■ **TASK DIRECTIONS**
Search the records for the word "Porte" and report each line that has it.

■ **DATA TO PROCESS**
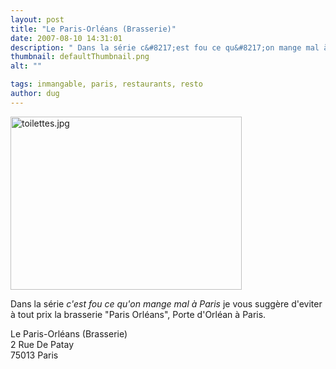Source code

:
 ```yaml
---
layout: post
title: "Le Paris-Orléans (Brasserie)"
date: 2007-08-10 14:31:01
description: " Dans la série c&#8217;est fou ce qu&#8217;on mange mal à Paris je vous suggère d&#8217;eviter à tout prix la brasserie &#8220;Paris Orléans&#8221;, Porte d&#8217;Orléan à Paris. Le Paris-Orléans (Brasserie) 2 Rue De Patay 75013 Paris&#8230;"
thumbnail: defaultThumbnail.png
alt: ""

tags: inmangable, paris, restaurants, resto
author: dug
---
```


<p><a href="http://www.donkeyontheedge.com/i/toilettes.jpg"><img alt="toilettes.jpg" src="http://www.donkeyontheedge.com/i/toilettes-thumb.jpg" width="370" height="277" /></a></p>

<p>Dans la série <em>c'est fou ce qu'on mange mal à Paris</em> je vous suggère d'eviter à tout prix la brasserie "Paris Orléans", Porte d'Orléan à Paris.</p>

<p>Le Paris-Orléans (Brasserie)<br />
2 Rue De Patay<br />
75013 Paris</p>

==

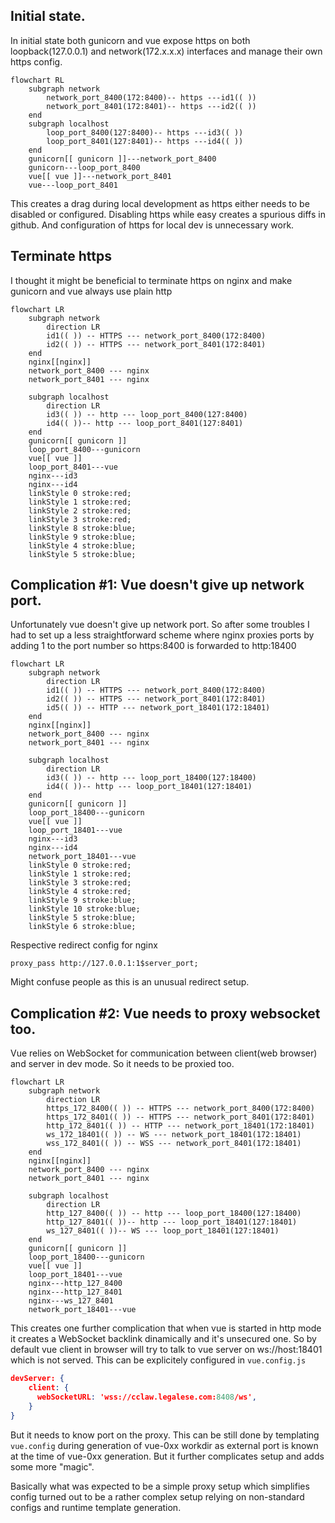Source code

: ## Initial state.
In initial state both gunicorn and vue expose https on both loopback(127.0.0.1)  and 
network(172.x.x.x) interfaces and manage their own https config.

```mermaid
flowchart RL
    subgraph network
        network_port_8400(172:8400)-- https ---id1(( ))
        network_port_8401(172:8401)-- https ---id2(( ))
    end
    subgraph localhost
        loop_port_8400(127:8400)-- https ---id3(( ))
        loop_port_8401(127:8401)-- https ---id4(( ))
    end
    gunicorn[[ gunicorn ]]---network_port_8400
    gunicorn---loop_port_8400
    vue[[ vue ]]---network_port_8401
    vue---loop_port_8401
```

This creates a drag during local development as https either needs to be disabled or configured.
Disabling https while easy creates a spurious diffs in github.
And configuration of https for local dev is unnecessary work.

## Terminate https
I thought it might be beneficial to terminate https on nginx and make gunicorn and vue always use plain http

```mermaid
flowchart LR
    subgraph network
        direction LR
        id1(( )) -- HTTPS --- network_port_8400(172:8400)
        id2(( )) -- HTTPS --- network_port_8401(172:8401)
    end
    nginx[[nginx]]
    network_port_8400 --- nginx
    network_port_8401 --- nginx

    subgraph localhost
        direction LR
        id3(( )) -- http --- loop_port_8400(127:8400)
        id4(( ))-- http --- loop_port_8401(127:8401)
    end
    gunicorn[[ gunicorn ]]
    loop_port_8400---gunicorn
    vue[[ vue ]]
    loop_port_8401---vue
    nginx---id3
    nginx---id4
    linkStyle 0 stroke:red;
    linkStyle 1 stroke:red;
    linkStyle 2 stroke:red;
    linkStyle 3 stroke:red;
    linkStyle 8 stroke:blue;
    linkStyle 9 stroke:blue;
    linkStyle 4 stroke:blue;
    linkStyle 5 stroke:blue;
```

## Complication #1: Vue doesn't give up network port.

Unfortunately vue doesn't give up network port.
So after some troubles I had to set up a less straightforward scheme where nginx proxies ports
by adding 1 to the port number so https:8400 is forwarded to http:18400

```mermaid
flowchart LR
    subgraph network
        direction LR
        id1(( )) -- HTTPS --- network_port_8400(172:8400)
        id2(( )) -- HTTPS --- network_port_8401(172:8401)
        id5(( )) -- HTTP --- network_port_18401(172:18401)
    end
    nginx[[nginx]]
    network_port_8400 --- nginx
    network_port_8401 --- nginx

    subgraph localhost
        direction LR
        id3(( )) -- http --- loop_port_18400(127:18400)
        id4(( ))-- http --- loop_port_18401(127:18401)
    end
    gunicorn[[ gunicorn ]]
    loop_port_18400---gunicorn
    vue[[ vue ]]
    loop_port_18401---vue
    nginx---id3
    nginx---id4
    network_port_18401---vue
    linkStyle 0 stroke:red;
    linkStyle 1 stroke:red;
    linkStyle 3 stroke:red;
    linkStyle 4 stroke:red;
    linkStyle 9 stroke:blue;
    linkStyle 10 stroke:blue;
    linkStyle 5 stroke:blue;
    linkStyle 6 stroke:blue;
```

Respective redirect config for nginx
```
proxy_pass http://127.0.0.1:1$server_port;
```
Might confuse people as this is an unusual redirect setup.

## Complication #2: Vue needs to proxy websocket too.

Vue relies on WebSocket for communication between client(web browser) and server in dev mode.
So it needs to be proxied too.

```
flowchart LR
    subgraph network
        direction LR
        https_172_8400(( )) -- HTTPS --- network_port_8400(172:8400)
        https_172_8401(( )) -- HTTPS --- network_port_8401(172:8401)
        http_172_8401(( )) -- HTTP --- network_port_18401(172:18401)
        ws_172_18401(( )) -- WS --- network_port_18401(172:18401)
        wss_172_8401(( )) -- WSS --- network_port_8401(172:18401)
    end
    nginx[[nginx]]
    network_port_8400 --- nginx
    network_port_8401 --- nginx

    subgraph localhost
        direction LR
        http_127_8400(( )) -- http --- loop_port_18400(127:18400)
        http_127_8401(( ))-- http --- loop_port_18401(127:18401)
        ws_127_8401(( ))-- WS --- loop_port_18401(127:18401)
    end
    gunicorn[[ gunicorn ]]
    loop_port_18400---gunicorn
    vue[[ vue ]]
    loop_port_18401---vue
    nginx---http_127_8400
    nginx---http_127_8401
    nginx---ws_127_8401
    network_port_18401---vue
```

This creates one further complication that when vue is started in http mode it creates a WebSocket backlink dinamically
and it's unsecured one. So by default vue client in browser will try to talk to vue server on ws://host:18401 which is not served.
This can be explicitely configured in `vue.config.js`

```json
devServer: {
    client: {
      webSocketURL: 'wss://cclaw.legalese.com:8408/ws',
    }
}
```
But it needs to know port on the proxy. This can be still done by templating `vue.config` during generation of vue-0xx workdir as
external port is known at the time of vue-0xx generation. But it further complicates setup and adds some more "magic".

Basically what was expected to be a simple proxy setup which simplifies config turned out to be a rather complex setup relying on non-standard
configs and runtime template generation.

■ **TASK RESPONSE**
description: " Dans la série c&#8217;est fou ce qu&#8217;on mange mal à Paris je vous suggère d&#8217;eviter à tout prix la brasserie &#8220;Paris Orléans&#8221;, Porte d&#8217;Orléan à Paris. Le Paris-Orléans (Brasserie) 2 Rue De Patay 75013 Paris&#8230;"
<p>Dans la série <em>c'est fou ce qu'on mange mal à Paris</em> je vous suggère d'eviter à tout prix la brasserie "Paris Orléans", Porte d'Orléan à Paris.</p>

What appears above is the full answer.